Elle va aussi militer à côté de Madame Elvire Eugène Edmond et participe à la création de l’association des femmes Solèy d'Ayiti (AFASDA) dans l’objectif de défendre les droits des fillettes et des femmes. Aujourd’hui, elle est sa porte-parole dans la zone EPPLS Nan Bannann de la Cité Christophienne. Elle nous raconte que c’est après le premier coup d'état du président Jean Bertrand Aristide en 1991, suite à des viols répétitifs des fillettes dans le Nord qu’elle a rejoint Elvire Eugène Edmond afin de mettre sur pied AFASDA en vue de sauver les fillettes, les adultes victimes de violence et de viol.
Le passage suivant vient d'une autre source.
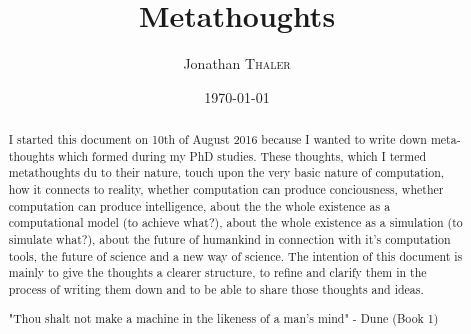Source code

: \documentclass{article}
\title{Metathoughts} %
\author{Jonathan \textsc{Thaler}} %
\date{\today} %
\begin{document}
\maketitle %

\begin{abstract}
I started this document on 10th of August 2016 because I wanted to write down meta-thoughts which formed during my PhD studies. These thoughts, which I termed metathoughts du to their nature, touch upon the very basic nature of computation, how it connects to reality, whether computation can produce conciousness, whether computation can produce intelligence, about the the whole existence as a computational model (to achieve what?), about the whole existence as a simulation (to simulate what?), about the future of humankind in connection with it's computation tools, the future of science and a new way of science. The intention of this document is mainly to give the thoughts a clearer structure, to refine and clarify them in the process of writing them down and to be able to share those thoughts and ideas.
\bigskip

"Thou shalt not make a machine in the likeness of a man's mind" - Dune (Book 1)
 
\end{abstract}
\end{document}
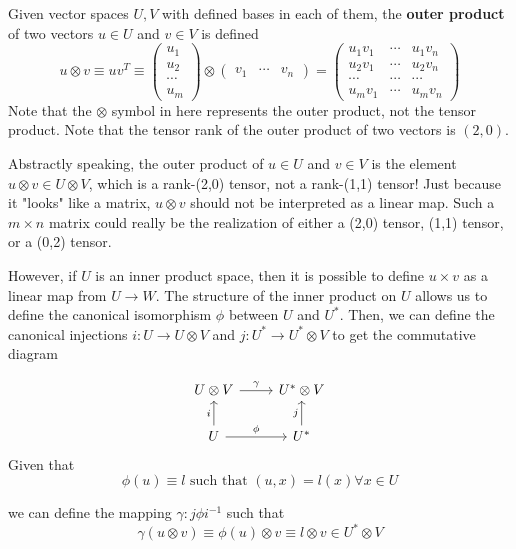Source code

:  \begin{definition}
    Given vector spaces $U, V$ with defined bases in each of them, the \textbf{outer product} of two vectors $u \in U$ and $v \in V$ is defined
    \[u \otimes v \equiv u v^T \equiv \begin{pmatrix}
    u_1 \\ u_2 \\ \cdots \\ u_m
    \end{pmatrix} \otimes \begin{pmatrix}
    v_1 & \cdots & v_n
    \end{pmatrix} = \begin{pmatrix}
    u_1 v_1 & \cdots & u_1 v_n \\
    u_2 v_1 & \cdots & u_2 v_n \\
    \cdots & \cdots & \cdots \\
    u_m v_1 & \cdots & u_m v_n 
    \end{pmatrix}\]
    Note that the $\otimes$ symbol in here represents the outer product, not the tensor product. Note that the tensor rank of the outer product of two vectors is $(2,0)$. 
  \end{definition}

  Abstractly speaking, the outer product of $u \in U$ and $v \in V$ is the element $u \otimes v \in U \otimes V$, which is a rank-(2,0) tensor, not a rank-(1,1) tensor! Just because it "looks" like a matrix, $u \otimes v$ should not be interpreted as a linear map. Such a $m \times n$ matrix could really be the realization of either a (2,0) tensor, (1,1) tensor, or a (0,2) tensor. 

  However, if $U$ is an inner product space, then it is possible to define $u \times v$ as a linear map from $U \longrightarrow W$. The structure of the inner product on $U$ allows us to define the canonical isomorphism $\phi$ between $U$ and $U^*$. Then, we can define the canonical injections $i: U \longrightarrow U \otimes V$ and $j: U^* \longrightarrow U^* \otimes V$ to get the commutative diagram 

  \[\begin{tikzcd}
      U \otimes V \arrow{r}{\gamma} & U^* \otimes V \\
      U \arrow{u}{i} \arrow{r}{\phi} & U^* \arrow{u}{j}
  \end{tikzcd}\]
  Given that 
  \[\phi(u) \equiv l \text{ such that } (u, x) = l(x) \forall x \in U\]

  we can define the mapping $\gamma: j \phi i^{-1}$ such that 
  \[\gamma (u \otimes v) \equiv \phi(u) \otimes v \equiv l \otimes v \in U^* \otimes V\]

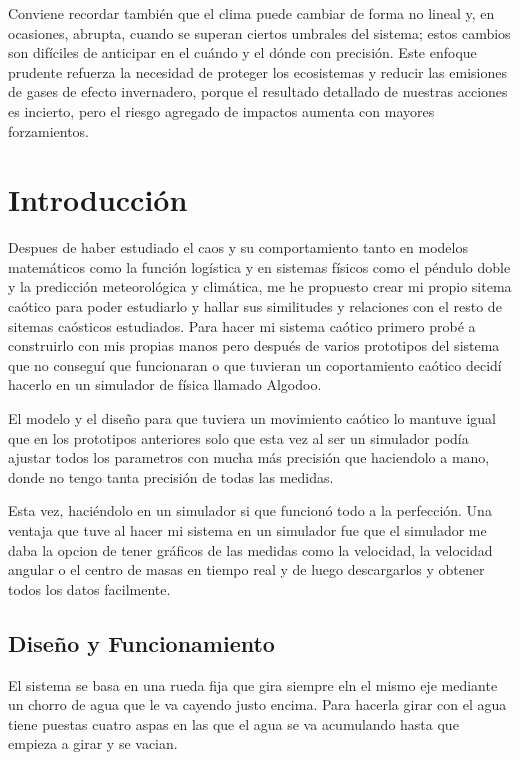 \documentclass[
  10pt,
  a4paper,
  DIV=11,
  numbers=noendperiod,
  open=any]{scrreprt}
\numberwithin{equation}{chapter}
\numberwithin{equation}{chapter}
\renewcommand{\[}{\begin{equation}}
\renewcommand{\]}{\end{equation}}
\begin{document}
Conviene recordar también que el clima puede cambiar de forma no lineal
y, en ocasiones, abrupta, cuando se superan ciertos umbrales del
sistema; estos cambios son difíciles de anticipar en el cuándo y el
dónde con precisión. Este enfoque prudente refuerza la necesidad de
proteger los ecosistemas y reducir las emisiones de gases de efecto
invernadero, porque el resultado detallado de nuestras acciones es
incierto, pero el riesgo agregado de impactos aumenta con mayores
forzamientos.


\chapter{Introducción}\label{introducciuxf3n-5}

Despues de haber estudiado el caos y su comportamiento tanto en modelos
matemáticos como la función logística y en sistemas físicos como el
péndulo doble y la predicción meteorológica y climática, me he propuesto
crear mi propio sitema caótico para poder estudiarlo y hallar sus
similitudes y relaciones con el resto de sitemas caósticos estudiados.
Para hacer mi sistema caótico primero probé a construirlo con mis
propias manos pero después de varios prototipos del sistema que no
conseguí que funcionaran o que tuvieran un coportamiento caótico decidí
hacerlo en un simulador de física llamado Algodoo.

El modelo y el diseño para que tuviera un movimiento caótico lo mantuve
igual que en los prototipos anteriores solo que esta vez al ser un
simulador podía ajustar todos los parametros con mucha más precisión que
haciendolo a mano, donde no tengo tanta precisión de todas las medidas.

Esta vez, haciéndolo en un simulador si que funcionó todo a la
perfección. Una ventaja que tuve al hacer mi sistema en un simulador fue
que el simulador me daba la opcion de tener gráficos de las medidas como
la velocidad, la velocidad angular o el centro de masas en tiempo real y
de luego descargarlos y obtener todos los datos facilmente.

\section{Diseño y Funcionamiento}\label{diseuxf1o-y-funcionamiento}

El sistema se basa en una rueda fija que gira siempre eln el mismo eje
mediante un chorro de agua que le va cayendo justo encima. Para hacerla
girar con el agua tiene puestas cuatro aspas en las que el agua se va
acumulando hasta que empieza a girar y se vacian.
\end{document}
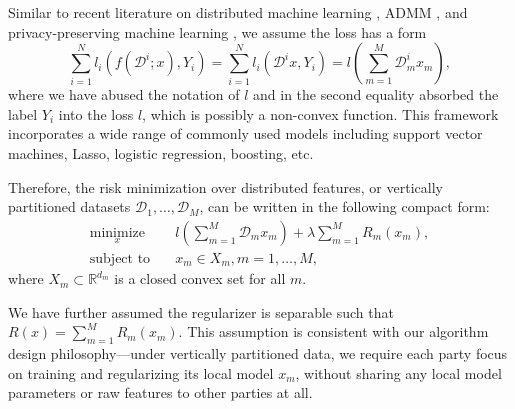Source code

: Similar to recent literature on distributed machine learning \cite{ying2018supervised, zhou2016convergence}, ADMM \cite{zhang2016dual, zhang2018improving}, and privacy-preserving machine learning \cite{chaudhuri2011differentially, hamm2016learning}, we assume the loss has a form
\[
\sum_{i=1}^{N}l_i(f(\mathcal{D}^i; x), Y_i) = \sum_{i=1}^{N}l_i(\mathcal{D}^i x, Y_i)
=l\left(\sum_{m=1}^{M} \mathcal{D}_m^i x_m\right),
\]
where we have abused the notation of $l$ and in the second equality absorbed the label $Y_i$ into the loss $l$, which is possibly a non-convex function.
This framework incorporates a wide range of commonly used models including support vector machines, Lasso, logistic regression, boosting, etc.





Therefore, the risk minimization over distributed features, or vertically partitioned datasets $\mathcal D_1,\ldots,\mathcal D_M$, can be written in the following compact form:
\begin{align}
\underset{x}{\text{minimize}}&\quad l\left(\sum_{m=1}^{M} \mathcal{D}_mx_m\right) + \lambda\sum_{m=1}^{M} R_m(x_m), \label{eq:analysis_problem}\\
\text{subject to}&\quad x_m\in X_m, m=1,\ldots,M,
\end{align}
where  $X_m\subset\mathbb{R}^{d_m}$ is a closed convex set for all $m$.

We have further assumed the regularizer is separable such that
$R(x) = \sum_{m=1}^{M} R_m(x_m).$ This assumption is consistent with our algorithm design philosophy---under vertically partitioned data, we require each party focus on training and regularizing its local model $x_m$, without sharing any local model parameters or raw features to other parties at all. 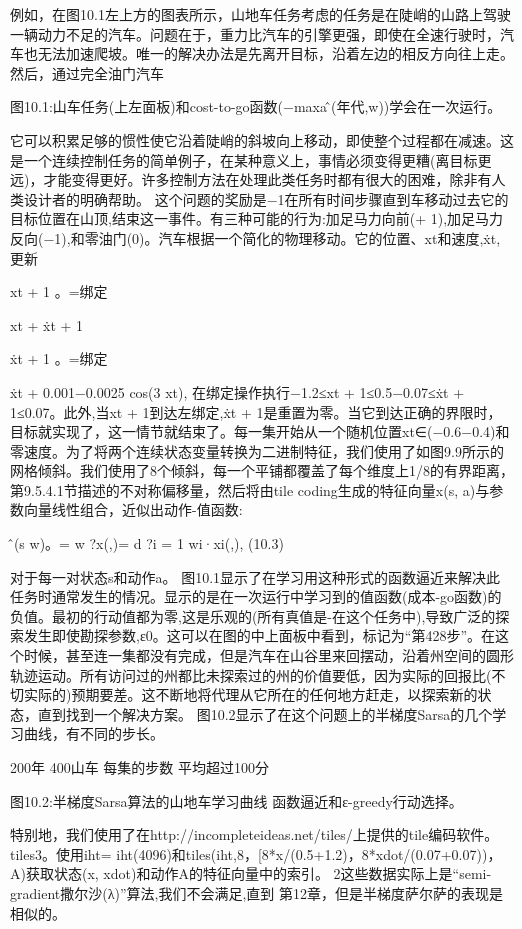 例如，在图10.1左上方的图表所示，山地车任务考虑的任务是在陡峭的山路上驾驶一辆动力不足的汽车。问题在于，重力比汽车的引擎更强，即使在全速行驶时，汽车也无法加速爬坡。唯一的解决办法是先离开目标，沿着左边的相反方向往上走。然后，通过完全油门汽车
 

图10.1:山车任务(上左面板)和cost-to-go函数(−maxa问̂(年代,w))学会在一次运行。



它可以积累足够的惯性使它沿着陡峭的斜坡向上移动，即使整个过程都在减速。这是一个连续控制任务的简单例子，在某种意义上，事情必须变得更糟(离目标更远)，才能变得更好。许多控制方法在处理此类任务时都有很大的困难，除非有人类设计者的明确帮助。
这个问题的奖励是−1在所有时间步骤直到车移动过去它的目标位置在山顶,结束这一事件。有三种可能的行为:加足马力向前(+ 1),加足马力反向(−1),和零油门(0)。汽车根据一个简化的物理移动。它的位置、xt和速度,ẋt,更新


xt + 1
。=绑定

xt + ẋt + 1


ẋt + 1
。=绑定

ẋt + 0.001−0.0025 cos(3 xt),
在绑定操作执行−1.2≤xt + 1≤0.5−0.07≤ẋt + 1≤0.07。此外,当xt + 1到达左绑定,ẋt + 1是重置为零。当它到达正确的界限时，目标就实现了，这一情节就结束了。每一集开始从一个随机位置xt∈(−0.6−0.4)和零速度。为了将两个连续状态变量转换为二进制特征，我们使用了如图9.9所示的网格倾斜。我们使用了8个倾斜，每一个平铺都覆盖了每个维度上1/8的有界距离，
第9.5.4.1节描述的不对称偏移量，然后将由tile coding生成的特征向量x(s, a)与参数向量线性组合，近似出动作-值函数:


问̂(s w)。= w ?x(,)=
d ?i = 1
wi·xi(,), 					(10.3)

对于每一对状态s和动作a。
图10.1显示了在学习用这种形式的函数逼近来解决此任务时通常发生的情况。显示的是在一次运行中学习到的值函数(成本-go函数)的负值。最初的行动值都为零,这是乐观的(所有真值是-在这个任务中),导致广泛的探索发生即使勘探参数,ε0。这可以在图的中上面板中看到，标记为“第428步”。在这个时候，甚至连一集都没有完成，但是汽车在山谷里来回摆动，沿着州空间的圆形轨迹运动。所有访问过的州都比未探索过的州的价值要低，因为实际的回报比(不切实际的)预期要差。这不断地将代理从它所在的任何地方赶走，以探索新的状态，直到找到一个解决方案。
图10.2显示了在这个问题上的半梯度Sarsa的几个学习曲线，有不同的步长。
 
200年
400山车
每集的步数
平均超过100分
 


图10.2:半梯度Sarsa算法的山地车学习曲线
函数逼近和ε-greedy行动选择。




特别地，我们使用了在http://incompleteideas.net/tiles/上提供的tile编码软件。
tiles3。使用iht= iht(4096)和tiles(iht,8，[8*x/(0.5+1.2)，8*xdot/(0.07+0.07))， A)获取状态(x, xdot)和动作A的特征向量中的索引。
2这些数据实际上是“semi-gradient撒尔沙(λ)”算法,我们不会满足,直到
第12章，但是半梯度萨尔萨的表现是相似的。


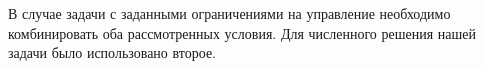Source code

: \documentclass[../../doc.tex]{subfiles}
\begin{document}
    \begin{remark}
        В случае задачи с заданными ограничениями на управление необходимо комбинировать оба рассмотренных условия.
        Для численного решения нашей задачи было использовано второе.
    \end{remark}

    \ifSubfilesClassLoaded{
        \nocite{*}
        \clearpage
        
        
    }{}
\end{document}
À 20 ans, elle a pris sa totale autonomie en retrouvant d'autres militants de la ville dont Rameau Julmiste, André Sans Rancune et Gabeau Saint Preux. 

En tant qu’ancienne militante de La Famni Lavalas, aujourd’hui elle s’affiche au côté de Jean-Charles Moïse, le leader de Pitit Dessalines. Elle nous fournit les détails sur ce virement: Maryse Narcisse, dans une discussion avec Jean Charles Moïse, aurait fait savoir qu'elle a cherché son nom pendant trois mois dans la liste des membres du parti, elle ne l'a pas retrouvé. « Cela m'a écœuré. Je disais en moi-même que si on a traité Moïse de la sorte, qu'en est-il de moi. Je laissais Fanmi Lavalas et je rejoins le leader de Pitit Dessalines », argüe-t-elle. Mme Charité, est mère de 4 enfants, 3 filles et un garçon. Sous le soleil de la deuxième ville historique et touristique du pays, Cap-Haïtien, elle est née à l’hiver de 1969 à l’hôpital universitaire de Justinien. Elle grandit dans les banlieues de Bannann et la Fossette, décrivant une adolescence heureuse en compagnie de sa famille. De très tôt elle fréquente l’école des Sœurs de Sainte Catherine, jusqu’à la classe Terminale. 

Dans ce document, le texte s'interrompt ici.